Stored data:
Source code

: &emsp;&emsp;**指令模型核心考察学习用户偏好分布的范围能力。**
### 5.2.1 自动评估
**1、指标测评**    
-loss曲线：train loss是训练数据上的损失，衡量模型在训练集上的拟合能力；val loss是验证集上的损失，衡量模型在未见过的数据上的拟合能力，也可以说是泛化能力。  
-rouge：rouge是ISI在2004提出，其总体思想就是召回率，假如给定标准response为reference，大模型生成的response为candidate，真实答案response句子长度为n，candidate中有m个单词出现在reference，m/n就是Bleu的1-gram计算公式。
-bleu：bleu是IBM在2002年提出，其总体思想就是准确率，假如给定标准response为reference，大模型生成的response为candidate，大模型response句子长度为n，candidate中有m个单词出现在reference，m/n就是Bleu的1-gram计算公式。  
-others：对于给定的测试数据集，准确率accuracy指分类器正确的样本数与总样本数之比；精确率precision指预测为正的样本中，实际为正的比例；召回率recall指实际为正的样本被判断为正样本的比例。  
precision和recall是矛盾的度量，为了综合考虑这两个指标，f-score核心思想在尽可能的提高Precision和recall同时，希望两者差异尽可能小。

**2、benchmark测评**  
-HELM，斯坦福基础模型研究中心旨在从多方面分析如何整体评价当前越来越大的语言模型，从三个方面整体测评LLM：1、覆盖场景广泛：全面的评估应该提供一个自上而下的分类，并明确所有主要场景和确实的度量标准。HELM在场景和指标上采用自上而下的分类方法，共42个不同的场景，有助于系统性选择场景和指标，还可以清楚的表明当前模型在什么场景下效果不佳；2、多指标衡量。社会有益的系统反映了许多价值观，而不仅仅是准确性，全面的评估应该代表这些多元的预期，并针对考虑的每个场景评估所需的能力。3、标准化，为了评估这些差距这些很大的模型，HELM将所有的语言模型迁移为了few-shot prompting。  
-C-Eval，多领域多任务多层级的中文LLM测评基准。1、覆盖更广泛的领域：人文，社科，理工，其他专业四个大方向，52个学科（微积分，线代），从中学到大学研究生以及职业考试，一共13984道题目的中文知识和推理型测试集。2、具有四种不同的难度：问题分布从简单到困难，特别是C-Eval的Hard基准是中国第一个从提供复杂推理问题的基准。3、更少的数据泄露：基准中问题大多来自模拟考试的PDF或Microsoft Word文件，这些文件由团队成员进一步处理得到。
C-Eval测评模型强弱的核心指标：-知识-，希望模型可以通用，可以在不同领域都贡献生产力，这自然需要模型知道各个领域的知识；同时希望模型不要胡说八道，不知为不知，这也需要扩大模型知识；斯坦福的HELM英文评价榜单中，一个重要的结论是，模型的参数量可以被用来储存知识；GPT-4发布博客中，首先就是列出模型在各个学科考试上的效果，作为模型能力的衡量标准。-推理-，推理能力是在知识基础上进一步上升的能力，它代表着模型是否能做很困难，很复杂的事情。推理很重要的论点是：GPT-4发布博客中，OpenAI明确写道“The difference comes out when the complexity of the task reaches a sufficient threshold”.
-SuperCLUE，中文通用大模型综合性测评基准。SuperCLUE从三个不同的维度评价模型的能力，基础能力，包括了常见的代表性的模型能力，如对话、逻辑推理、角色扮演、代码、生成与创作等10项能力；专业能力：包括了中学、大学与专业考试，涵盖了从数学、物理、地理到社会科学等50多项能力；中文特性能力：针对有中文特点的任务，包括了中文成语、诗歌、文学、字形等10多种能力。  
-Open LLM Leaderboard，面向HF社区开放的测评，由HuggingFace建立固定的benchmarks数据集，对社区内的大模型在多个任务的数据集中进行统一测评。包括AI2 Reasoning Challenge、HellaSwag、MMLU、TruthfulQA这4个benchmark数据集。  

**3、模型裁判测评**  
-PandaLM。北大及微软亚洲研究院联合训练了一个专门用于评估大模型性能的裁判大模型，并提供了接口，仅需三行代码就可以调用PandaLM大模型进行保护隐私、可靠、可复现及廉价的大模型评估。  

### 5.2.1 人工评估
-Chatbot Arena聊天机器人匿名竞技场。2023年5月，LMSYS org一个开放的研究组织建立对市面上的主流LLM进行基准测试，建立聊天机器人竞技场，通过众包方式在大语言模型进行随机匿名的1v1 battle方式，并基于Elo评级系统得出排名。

...

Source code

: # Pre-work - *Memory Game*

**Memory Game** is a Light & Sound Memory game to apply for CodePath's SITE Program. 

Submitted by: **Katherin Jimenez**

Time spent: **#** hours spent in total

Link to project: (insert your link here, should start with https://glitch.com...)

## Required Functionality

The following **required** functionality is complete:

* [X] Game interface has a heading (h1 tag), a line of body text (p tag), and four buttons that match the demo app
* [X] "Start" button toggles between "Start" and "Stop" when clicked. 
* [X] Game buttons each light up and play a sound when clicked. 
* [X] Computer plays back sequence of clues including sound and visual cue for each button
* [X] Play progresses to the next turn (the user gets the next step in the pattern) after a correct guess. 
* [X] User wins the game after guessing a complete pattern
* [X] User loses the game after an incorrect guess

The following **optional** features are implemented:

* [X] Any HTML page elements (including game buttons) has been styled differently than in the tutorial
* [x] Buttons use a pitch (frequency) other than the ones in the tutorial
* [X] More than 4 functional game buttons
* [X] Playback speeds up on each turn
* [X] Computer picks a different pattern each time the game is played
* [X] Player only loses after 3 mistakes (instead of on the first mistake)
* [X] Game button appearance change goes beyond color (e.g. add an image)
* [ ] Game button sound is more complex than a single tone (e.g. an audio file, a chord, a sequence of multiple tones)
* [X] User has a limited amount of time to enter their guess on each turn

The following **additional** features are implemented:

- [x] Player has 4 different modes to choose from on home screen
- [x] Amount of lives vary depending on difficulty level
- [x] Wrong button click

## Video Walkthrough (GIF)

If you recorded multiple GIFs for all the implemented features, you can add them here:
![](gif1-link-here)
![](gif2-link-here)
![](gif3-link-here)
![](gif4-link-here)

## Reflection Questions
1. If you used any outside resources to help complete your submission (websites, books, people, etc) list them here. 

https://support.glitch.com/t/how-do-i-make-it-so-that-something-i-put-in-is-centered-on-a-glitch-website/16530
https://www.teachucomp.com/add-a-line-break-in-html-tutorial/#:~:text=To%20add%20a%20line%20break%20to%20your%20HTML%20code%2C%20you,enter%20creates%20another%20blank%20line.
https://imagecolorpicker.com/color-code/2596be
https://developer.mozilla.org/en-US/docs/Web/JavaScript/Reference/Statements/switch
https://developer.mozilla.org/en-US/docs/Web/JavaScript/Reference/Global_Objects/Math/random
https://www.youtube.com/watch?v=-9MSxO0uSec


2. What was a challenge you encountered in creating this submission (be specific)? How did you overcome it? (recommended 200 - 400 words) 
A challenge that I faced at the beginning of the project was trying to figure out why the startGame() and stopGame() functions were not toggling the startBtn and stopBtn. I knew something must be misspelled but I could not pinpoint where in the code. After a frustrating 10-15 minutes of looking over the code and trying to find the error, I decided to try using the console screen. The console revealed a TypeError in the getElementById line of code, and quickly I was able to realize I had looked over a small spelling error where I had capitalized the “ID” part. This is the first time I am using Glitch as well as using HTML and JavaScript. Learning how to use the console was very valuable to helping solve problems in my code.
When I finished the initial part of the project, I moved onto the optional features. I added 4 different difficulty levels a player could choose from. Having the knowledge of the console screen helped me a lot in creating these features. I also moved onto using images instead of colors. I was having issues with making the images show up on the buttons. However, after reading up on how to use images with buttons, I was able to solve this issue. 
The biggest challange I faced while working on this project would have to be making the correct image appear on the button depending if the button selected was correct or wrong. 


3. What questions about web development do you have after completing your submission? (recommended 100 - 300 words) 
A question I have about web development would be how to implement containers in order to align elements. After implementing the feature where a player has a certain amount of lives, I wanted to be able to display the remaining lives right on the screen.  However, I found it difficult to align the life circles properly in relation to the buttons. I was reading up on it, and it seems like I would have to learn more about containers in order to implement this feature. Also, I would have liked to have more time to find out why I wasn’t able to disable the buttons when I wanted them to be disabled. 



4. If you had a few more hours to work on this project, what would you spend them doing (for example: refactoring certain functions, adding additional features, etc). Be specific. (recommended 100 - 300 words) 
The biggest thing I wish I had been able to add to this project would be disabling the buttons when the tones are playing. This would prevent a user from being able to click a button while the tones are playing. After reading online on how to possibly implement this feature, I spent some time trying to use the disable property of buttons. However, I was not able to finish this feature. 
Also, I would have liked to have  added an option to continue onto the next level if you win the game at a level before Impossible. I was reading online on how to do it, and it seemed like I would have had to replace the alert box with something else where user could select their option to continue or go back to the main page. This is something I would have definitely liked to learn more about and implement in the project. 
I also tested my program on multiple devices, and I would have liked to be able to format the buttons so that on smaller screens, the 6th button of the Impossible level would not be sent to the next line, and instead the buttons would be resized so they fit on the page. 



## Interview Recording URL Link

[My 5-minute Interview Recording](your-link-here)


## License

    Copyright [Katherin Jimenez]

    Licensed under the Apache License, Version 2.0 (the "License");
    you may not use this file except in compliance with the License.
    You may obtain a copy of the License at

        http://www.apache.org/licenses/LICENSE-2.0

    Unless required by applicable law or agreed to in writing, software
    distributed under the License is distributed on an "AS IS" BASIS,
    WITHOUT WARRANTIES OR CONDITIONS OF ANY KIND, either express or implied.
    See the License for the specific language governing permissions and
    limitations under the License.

## TASK OBJECTIVE
If a line above holds the word "difficulty", copy it.

## RESPONSE AREA
- [x] Amount of lives vary depending on difficulty level
When I finished the initial part of the project, I moved onto the optional features. I added 4 different difficulty levels a player could choose from. Having the knowledge of the console screen helped me a lot in creating these features. I also moved onto using images instead of colors. I was having issues with making the images show up on the buttons. However, after reading up on how to use images with buttons, I was able to solve this issue. 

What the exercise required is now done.